EXERCISE PROMPT: Report the count of lines in the listing below that include the string "must", with no other text.

DATA SUPPLIED:
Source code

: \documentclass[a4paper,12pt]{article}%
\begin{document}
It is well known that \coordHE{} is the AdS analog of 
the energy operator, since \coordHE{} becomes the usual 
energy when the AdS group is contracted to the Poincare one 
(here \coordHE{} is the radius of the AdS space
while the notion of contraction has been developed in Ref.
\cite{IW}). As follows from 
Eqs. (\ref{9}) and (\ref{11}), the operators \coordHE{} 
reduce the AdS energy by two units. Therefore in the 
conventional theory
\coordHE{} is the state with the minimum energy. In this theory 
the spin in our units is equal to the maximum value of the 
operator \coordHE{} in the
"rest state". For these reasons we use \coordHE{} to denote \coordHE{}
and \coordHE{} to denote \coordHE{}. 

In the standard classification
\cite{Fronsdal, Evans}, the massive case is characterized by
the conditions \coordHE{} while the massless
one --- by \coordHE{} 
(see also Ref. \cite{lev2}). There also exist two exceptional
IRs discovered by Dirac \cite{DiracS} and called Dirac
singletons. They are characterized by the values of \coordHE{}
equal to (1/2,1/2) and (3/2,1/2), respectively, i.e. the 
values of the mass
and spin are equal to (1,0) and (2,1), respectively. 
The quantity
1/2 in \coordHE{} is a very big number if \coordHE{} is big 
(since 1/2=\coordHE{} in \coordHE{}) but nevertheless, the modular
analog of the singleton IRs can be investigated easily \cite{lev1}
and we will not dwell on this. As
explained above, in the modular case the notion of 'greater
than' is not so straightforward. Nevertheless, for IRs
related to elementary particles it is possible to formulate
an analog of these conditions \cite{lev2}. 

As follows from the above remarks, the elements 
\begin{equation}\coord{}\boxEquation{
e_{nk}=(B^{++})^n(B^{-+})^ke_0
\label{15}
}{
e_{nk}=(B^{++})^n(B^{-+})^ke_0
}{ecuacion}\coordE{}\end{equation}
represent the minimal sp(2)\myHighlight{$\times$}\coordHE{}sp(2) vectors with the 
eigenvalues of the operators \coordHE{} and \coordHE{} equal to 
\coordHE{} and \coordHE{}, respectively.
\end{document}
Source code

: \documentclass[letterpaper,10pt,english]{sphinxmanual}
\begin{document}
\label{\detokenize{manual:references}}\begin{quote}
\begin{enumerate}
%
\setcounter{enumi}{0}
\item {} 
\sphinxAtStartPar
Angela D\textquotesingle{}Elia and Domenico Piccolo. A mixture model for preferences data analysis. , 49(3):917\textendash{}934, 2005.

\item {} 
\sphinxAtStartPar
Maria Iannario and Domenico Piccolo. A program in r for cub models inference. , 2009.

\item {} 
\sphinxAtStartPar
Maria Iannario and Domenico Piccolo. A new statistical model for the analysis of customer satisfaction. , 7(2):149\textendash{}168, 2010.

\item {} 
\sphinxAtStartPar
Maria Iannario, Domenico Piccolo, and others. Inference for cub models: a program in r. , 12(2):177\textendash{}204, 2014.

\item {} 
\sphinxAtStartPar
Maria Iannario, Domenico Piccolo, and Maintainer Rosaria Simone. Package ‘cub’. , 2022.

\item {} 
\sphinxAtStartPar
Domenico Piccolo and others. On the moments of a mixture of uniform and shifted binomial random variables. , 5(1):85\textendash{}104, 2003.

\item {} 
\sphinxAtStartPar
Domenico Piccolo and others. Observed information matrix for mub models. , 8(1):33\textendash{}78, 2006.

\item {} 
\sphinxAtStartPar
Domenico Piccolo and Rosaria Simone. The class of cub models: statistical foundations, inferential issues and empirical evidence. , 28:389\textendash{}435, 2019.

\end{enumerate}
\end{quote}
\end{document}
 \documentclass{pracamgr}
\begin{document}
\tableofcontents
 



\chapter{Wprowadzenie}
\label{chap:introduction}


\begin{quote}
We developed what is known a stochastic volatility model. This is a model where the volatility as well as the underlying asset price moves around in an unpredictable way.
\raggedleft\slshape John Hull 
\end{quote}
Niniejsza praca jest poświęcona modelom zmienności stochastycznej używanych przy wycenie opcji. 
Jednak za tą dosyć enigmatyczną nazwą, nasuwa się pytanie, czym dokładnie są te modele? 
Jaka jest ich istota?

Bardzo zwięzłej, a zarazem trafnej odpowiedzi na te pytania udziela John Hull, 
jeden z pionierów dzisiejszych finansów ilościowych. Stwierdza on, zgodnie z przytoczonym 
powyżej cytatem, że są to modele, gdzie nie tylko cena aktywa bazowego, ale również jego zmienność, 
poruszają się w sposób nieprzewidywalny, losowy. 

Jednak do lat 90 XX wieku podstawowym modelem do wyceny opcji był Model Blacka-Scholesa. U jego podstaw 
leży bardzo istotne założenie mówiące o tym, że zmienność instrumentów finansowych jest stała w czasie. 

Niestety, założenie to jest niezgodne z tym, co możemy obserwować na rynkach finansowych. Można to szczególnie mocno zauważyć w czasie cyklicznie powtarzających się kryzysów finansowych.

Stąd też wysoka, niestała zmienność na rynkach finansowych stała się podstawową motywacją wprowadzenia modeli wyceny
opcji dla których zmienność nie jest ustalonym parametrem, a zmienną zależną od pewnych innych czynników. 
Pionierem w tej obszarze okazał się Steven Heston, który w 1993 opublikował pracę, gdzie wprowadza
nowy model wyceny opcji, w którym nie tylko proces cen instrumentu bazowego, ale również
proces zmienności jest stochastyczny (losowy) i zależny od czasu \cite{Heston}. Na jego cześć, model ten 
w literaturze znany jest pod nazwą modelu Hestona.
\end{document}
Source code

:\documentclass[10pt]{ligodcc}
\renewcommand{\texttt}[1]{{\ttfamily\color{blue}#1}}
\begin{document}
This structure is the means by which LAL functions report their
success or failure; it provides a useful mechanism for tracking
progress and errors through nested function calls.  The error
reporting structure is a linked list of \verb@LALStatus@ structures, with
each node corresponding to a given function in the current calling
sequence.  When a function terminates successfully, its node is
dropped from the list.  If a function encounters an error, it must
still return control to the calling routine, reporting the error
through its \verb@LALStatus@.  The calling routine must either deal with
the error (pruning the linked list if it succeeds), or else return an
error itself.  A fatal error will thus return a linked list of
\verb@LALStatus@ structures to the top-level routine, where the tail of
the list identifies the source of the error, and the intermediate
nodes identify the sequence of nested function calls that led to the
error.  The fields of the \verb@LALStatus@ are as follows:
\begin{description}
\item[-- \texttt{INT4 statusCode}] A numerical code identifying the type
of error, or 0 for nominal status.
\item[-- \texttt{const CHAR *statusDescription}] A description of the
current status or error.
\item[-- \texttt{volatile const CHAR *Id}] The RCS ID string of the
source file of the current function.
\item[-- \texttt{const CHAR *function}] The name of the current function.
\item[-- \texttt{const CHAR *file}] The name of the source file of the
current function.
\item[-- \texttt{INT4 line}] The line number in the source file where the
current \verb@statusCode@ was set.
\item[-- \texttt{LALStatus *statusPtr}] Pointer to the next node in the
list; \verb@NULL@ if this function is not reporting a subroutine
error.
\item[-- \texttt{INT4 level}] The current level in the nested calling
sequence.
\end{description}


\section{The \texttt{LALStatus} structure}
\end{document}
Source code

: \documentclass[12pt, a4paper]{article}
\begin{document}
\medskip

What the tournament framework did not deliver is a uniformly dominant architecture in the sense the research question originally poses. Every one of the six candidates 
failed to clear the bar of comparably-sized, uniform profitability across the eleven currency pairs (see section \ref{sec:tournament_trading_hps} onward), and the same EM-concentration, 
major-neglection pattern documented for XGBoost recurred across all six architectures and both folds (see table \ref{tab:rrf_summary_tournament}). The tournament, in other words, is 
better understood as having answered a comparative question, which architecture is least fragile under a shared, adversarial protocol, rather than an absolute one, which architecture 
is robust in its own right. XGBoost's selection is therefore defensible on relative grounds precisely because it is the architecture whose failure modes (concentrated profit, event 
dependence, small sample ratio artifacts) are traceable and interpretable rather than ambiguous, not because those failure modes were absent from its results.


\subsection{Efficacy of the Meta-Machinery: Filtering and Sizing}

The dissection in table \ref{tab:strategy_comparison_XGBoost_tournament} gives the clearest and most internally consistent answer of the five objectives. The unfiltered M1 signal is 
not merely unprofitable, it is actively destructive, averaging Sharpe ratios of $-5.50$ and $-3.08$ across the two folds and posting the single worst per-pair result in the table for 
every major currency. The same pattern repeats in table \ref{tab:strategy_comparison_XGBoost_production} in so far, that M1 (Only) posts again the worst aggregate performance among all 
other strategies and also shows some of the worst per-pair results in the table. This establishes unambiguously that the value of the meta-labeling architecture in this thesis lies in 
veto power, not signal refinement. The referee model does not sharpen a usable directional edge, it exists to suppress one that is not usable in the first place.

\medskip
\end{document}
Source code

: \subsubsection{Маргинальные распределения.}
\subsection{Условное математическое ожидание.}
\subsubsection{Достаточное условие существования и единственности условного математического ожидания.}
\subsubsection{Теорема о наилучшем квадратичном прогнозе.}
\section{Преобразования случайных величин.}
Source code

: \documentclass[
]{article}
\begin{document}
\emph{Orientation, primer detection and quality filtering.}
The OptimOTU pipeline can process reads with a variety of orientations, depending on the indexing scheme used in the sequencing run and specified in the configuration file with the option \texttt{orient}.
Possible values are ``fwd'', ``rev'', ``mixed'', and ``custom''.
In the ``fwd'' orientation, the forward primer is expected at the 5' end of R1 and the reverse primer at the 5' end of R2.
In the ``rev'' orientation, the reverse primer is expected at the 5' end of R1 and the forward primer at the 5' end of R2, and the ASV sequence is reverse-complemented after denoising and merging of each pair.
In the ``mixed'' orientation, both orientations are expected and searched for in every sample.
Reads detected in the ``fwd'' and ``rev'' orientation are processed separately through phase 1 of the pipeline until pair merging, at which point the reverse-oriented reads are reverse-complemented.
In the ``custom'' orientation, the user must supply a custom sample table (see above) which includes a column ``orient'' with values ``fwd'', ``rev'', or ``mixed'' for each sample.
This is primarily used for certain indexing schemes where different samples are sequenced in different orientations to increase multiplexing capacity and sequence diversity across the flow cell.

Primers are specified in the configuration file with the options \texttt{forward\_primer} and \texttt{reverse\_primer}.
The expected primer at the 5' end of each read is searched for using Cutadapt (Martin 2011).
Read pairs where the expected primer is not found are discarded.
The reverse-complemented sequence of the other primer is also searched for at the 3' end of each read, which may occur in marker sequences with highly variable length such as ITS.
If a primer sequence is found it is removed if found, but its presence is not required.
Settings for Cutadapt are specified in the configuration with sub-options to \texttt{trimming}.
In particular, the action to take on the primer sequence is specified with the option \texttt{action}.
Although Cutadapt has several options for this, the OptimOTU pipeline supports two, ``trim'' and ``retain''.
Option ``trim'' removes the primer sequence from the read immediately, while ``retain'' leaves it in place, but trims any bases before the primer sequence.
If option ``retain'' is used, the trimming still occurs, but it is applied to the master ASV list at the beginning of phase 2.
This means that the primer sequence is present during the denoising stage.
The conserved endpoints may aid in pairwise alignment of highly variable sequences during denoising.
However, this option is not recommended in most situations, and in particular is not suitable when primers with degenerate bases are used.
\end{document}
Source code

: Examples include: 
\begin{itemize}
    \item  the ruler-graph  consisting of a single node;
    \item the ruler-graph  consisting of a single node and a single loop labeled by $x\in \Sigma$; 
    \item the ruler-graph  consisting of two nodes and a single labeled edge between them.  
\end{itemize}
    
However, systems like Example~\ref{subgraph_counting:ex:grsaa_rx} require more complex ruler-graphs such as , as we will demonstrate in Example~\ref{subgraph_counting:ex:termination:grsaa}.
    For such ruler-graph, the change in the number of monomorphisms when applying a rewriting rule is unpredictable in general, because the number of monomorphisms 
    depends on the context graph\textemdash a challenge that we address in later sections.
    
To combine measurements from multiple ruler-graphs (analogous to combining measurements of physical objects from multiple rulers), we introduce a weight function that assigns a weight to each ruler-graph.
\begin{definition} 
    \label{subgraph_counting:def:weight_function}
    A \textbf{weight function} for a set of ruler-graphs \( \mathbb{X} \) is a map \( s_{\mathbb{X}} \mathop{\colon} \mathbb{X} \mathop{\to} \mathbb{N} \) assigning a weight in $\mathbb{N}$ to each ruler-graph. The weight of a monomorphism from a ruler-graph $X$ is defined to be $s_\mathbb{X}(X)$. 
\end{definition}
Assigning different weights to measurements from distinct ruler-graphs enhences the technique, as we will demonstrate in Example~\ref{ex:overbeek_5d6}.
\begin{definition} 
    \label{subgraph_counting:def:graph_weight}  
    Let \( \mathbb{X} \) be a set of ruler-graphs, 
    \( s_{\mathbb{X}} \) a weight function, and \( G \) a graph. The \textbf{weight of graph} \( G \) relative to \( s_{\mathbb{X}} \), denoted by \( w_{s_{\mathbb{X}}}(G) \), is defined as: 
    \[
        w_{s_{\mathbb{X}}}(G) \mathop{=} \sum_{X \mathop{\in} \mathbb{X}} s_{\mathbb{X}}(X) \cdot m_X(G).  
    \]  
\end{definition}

SOLUTION FOR THIS TASK: 3